(DATA FOR THIS EXERCISE begins)

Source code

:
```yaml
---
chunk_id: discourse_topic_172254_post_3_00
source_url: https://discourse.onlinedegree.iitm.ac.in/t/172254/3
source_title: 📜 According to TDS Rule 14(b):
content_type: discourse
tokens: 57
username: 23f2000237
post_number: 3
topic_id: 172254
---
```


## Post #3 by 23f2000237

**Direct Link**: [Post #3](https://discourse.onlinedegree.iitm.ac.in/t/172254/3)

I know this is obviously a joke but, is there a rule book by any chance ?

(DATA FOR THIS EXERCISE ends)

__ACTIVITY__.
Report how many lines in the listing above hold the string "onlinedegree", giving the number and no other words.

__WRITTEN ANSWER__.
2